Entries taken from a collection
————

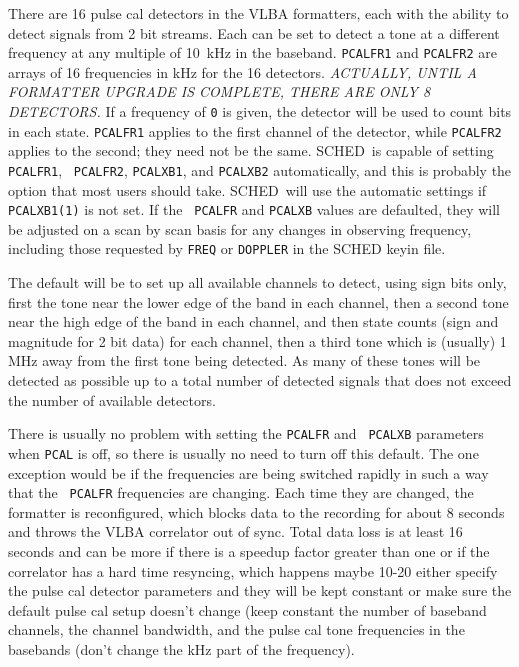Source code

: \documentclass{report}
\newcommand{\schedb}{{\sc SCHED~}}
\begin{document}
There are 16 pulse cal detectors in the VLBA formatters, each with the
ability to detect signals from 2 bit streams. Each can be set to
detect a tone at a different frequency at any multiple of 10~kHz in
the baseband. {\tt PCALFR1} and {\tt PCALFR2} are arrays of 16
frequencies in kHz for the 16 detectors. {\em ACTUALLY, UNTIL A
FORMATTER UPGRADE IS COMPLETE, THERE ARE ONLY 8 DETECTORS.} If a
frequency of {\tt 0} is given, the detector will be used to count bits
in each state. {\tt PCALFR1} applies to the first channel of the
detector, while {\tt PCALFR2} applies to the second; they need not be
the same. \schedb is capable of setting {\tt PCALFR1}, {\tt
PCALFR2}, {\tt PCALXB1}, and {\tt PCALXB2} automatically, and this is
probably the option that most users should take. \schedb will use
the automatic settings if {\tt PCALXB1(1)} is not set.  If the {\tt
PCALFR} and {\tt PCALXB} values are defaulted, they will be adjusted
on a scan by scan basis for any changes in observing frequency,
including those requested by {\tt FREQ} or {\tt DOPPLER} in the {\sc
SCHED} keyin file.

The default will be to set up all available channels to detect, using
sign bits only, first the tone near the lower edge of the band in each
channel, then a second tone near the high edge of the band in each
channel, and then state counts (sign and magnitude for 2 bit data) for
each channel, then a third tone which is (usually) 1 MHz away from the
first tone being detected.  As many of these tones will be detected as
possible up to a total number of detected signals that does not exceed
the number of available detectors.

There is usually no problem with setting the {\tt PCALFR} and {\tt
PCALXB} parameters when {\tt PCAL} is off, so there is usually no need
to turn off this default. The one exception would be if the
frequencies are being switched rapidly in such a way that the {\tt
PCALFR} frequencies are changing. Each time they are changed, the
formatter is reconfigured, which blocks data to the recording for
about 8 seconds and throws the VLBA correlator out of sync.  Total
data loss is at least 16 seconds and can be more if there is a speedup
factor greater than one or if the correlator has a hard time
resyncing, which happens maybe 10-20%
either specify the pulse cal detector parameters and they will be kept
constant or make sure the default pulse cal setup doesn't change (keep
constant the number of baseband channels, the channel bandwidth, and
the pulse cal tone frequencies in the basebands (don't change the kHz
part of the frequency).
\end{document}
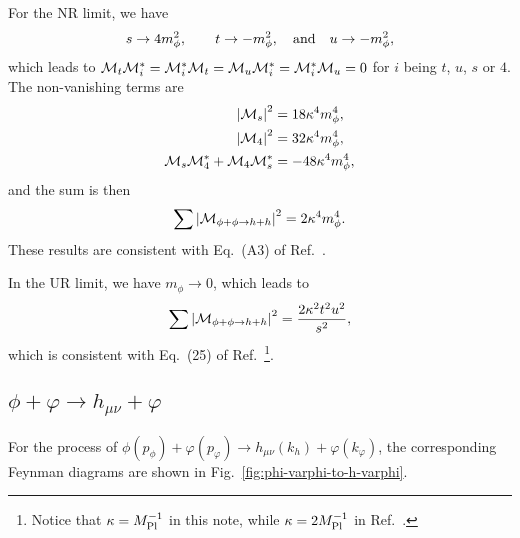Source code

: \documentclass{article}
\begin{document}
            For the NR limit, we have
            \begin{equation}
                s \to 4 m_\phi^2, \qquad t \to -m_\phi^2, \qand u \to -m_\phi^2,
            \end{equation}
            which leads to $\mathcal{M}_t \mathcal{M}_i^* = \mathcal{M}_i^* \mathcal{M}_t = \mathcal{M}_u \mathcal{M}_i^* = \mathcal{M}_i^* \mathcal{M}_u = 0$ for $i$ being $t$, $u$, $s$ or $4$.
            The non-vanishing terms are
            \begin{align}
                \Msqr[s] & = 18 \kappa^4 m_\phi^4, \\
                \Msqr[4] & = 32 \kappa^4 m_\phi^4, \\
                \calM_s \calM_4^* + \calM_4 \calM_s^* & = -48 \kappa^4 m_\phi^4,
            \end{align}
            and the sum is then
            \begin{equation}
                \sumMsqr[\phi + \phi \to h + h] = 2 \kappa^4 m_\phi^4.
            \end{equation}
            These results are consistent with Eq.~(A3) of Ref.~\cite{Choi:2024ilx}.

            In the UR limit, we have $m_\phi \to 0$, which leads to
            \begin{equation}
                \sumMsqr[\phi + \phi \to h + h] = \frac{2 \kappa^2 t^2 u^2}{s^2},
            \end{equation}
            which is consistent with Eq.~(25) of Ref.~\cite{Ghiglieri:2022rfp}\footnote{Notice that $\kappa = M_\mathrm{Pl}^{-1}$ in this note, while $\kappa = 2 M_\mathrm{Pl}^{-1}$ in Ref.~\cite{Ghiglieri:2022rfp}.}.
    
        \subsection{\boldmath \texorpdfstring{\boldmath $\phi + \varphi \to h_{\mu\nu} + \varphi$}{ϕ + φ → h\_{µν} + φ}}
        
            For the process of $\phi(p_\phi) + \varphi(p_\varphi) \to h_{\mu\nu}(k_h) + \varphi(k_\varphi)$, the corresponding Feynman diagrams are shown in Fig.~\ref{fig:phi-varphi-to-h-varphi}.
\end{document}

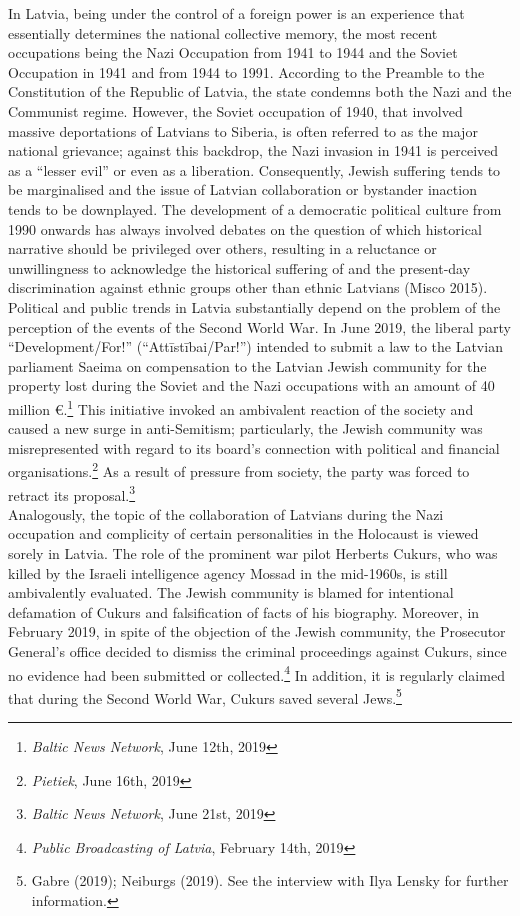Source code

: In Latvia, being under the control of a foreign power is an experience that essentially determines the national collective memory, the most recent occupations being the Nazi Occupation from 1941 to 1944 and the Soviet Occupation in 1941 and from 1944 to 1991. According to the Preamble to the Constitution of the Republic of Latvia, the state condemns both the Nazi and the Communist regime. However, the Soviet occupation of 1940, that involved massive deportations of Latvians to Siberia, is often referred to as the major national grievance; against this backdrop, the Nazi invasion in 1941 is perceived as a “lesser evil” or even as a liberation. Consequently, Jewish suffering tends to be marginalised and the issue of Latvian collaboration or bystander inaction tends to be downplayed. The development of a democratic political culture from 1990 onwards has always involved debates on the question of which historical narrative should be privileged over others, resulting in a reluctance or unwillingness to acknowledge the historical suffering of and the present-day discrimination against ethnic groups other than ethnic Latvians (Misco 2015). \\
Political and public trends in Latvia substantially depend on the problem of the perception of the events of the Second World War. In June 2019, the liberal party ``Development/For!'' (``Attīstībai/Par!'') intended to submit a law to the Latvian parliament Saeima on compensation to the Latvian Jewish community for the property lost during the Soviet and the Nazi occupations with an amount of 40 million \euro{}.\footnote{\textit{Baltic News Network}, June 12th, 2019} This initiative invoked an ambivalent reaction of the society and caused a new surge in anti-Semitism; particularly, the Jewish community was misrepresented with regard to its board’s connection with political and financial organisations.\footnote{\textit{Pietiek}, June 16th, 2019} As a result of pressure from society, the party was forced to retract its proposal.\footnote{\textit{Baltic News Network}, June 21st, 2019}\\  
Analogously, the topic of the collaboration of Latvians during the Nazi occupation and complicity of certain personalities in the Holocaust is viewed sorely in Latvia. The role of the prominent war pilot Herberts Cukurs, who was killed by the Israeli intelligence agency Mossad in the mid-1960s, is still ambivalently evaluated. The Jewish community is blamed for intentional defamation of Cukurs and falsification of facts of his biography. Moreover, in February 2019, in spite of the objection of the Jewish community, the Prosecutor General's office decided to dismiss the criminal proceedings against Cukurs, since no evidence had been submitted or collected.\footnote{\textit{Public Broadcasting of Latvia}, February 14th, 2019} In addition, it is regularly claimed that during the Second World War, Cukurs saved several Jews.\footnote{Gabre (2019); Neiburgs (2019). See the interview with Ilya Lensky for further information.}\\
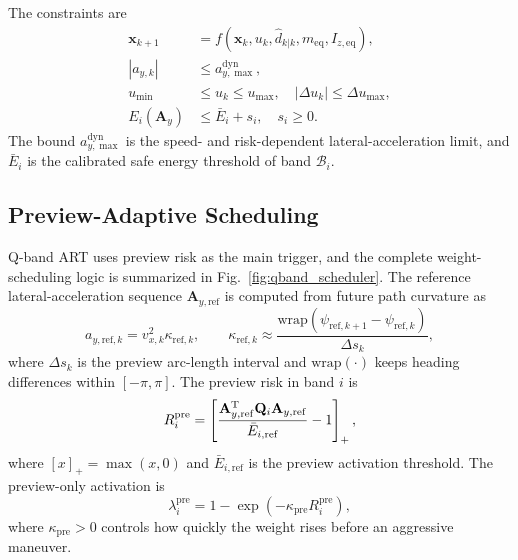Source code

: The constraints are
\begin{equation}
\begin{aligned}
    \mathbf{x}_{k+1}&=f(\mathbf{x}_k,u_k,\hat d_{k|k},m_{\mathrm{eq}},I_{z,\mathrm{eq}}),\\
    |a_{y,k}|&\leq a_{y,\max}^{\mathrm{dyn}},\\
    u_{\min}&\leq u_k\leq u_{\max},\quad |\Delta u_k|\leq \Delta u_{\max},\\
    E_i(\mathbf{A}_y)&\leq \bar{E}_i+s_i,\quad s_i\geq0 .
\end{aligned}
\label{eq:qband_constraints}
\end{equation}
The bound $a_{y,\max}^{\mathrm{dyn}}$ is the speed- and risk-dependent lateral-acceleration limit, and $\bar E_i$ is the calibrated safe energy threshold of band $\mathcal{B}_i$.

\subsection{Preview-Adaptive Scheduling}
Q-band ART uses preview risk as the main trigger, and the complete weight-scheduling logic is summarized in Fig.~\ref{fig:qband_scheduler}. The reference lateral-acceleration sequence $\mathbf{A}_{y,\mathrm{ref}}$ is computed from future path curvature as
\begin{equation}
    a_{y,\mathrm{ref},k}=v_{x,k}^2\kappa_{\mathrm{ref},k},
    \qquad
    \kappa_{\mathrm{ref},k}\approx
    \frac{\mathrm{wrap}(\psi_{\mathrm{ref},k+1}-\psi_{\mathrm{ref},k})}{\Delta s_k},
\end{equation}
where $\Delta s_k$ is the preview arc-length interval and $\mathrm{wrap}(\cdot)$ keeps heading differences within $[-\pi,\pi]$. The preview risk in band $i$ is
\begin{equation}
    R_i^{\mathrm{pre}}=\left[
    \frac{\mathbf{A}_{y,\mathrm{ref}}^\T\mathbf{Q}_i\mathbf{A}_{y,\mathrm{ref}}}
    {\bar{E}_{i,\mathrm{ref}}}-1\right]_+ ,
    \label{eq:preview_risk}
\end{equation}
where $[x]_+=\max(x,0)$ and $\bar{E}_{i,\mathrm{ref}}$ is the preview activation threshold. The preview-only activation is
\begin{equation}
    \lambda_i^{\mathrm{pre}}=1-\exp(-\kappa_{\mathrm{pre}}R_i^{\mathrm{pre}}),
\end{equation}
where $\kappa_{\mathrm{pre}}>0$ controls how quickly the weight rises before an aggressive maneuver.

————

* Work instructions: Each line in the entries above, starting at the line with "on a scan by" and ending at the line with "sign bits only, first", is to be printed exactly, and only those lines.

* Solution to this task:
on a scan by scan basis for any changes in observing frequency,
including those requested by {\tt FREQ} or {\tt DOPPLER} in the {\sc
SCHED} keyin file.

The default will be to set up all available channels to detect, using
sign bits only, first the tone near the lower edge of the band in each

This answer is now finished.